И охота, и короткие путешествия по заброшенным новгородским деревенькам не возвращали Казакову прежней легкости, не поддерживали в нем художнического азарта, а потом и вовсе стали не под силу. На него навалились болезни, последовали серьезные операции, и абрамцевский быт оказался совсем уж ему в тягость.
В одном из писем к В. Христофорову Казаков писал в ту пору: «…скоро уже 2 месяца как валяюсь в больнице. Делали мне операцию, резали живот. Так что все мои августовские и сентябрьские планы (да скорее всего и октябрьские) пошли прахом. Хотел было поработать в б<ольни>це, но голова и тело не позволяют: голова кружится и торкает, а тело тянет лечь в постель. И нельзя мне теперь ни жирного, ни копченого… и выпить – нельзя! Вот такие пироги! С конца октября буду жить в Переделкине, т. к. в южные края мне нельзя тоже. Словом, кругом и везде: нельзя! Резали мне желчный пузырь и поджелуд<очную> железу. Теперь даже и пилой пилить нельзя, т. к. она все-таки тянет 16 кг, а мне тяжести запрещены. Вот беда!»
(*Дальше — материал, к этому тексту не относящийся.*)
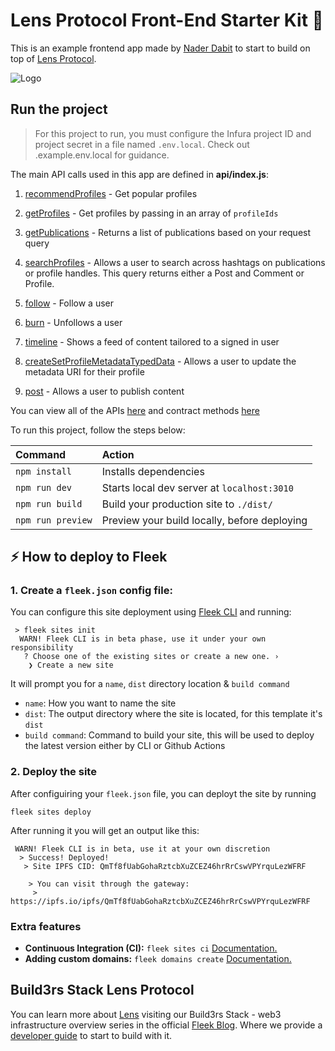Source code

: # Lens Protocol Front-End Starter Kit 🌿

This is an example frontend app made by [Nader Dabit](https://twitter.com/dabit3) to start to build on top of [Lens Protocol](https://www.lens.xyz/). 

![Logo](https://imgtr.ee/images/2023/05/05/aDBk2.jpg)


## Run the project 

> For this project to run, you must configure the Infura project ID and project secret in a file named `.env.local`. Check out .example.env.local for guidance.

The main API calls used in this app are defined in __api/index.js__:

1. [recommendProfiles](https://docs.lens.xyz/docs/recommended-profiles#api-details) - Get popular profiles

2. [getProfiles](https://docs.lens.xyz/docs/get-profiles) - Get profiles by passing in an array of `profileIds`

3. [getPublications](https://docs.lens.xyz/docs/get-publications) - Returns a list of publications based on your request query

4. [searchProfiles](https://docs.lens.xyz/docs/search-profiles-and-publications) - Allows a user to search across hashtags on publications or profile handles. This query returns either a Post and Comment or Profile.

5. [follow](https://docs.lens.xyz/docs/functions#follow) - Follow a user

6. [burn](https://docs.lens.xyz/docs/functions#burn) - Unfollows a user

7. [timeline](https://docs.lens.xyz/docs/user-timeline) - Shows a feed of content tailored to a signed in user

8. [createSetProfileMetadataTypedData](https://docs.lens.xyz/docs/create-set-update-profile-metadata-typed-data) - Allows a user to update the metadata URI for their profile

9. [post](https://docs.lens.xyz/docs/functions#post) - Allows a user to publish content

You can view all of the APIs [here](https://docs.lens.xyz/docs/introduction) and contract methods [here](https://docs.lens.xyz/docs/functions)

To run this project, follow the steps below:

| Command                | Action                                           |
| :--------------------- | :----------------------------------------------- |
| `npm install`          | Installs dependencies                            |
| `npm run dev`          | Starts local dev server at `localhost:3010`      |
| `npm run build`        | Build your production site to `./dist/`          |
| `npm run preview`      | Preview your build locally, before deploying     |


## ⚡ How to deploy to Fleek

### 1. Create a `fleek.json` config file:
You can configure this site deployment using [Fleek CLI]() and running:
```
 > fleek sites init
  WARN! Fleek CLI is in beta phase, use it under your own responsibility
   ? Choose one of the existing sites or create a new one. › 
    ❯ Create a new site
```
 It will prompt you for a `name`, `dist` directory location & `build command`

 - `name`: How you want to name the site
 - `dist`: The output directory where the site is located, for this template it's `dist`
 - `build command`: Command to build your site, this will be used to deploy the latest version either by CLI or Github Actions

### 2. Deploy the site
After configuiring your `fleek.json` file, you can deployt the site by running

```
fleek sites deploy
```
After running it you will get an output like this:
```
 WARN! Fleek CLI is in beta, use it at your own discretion
  > Success! Deployed!
   > Site IPFS CID: QmTf8fUabGohaRztcbXuZCEZ46hrRrCswVPYrquLezWFRF

    > You can visit through the gateway:
     > https://ipfs.io/ipfs/QmTf8fUabGohaRztcbXuZCEZ46hrRrCswVPYrquLezWFRF
```

### Extra features
- **Continuous Integration (CI):** `fleek sites ci` [Documentation.](https://docs.fleek.xyz/services/sites/#continuous-integration-ci)
- **Adding custom domains:** `fleek domains create` [Documentation.](https://docs.fleek.xyz/services/domains/)


## Build3rs Stack Lens Protocol 

You can learn more about [Lens](https://www.lens.xyz/) visiting our Build3rs Stack - web3 infrastructure overview series in the official [Fleek Blog](https://blog.fleek.xyz/). Where we provide a [developer guide](https://blog.fleek.xyz/post/builders-stack-lens-protocol/) to start to build with it.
Казаков тяжело болел, подолгу болела Устинья Андреевна, абрамцевский дом оставался без присмотра, в него не однажды забиралось хулиганье, топтали книги, жгли бумаги, рукописи… Дом сырел, дичал, проходил в упадок, – и будто возвращался, реял над Казаковым страшный призрак его полунищего детства, военного разора и неуюта; сознание собственного бессилия, безвыходность складывающейся ситуации удручали сверх всякой меры. Жизненный круг замыкался, не обещая надежды на спасение.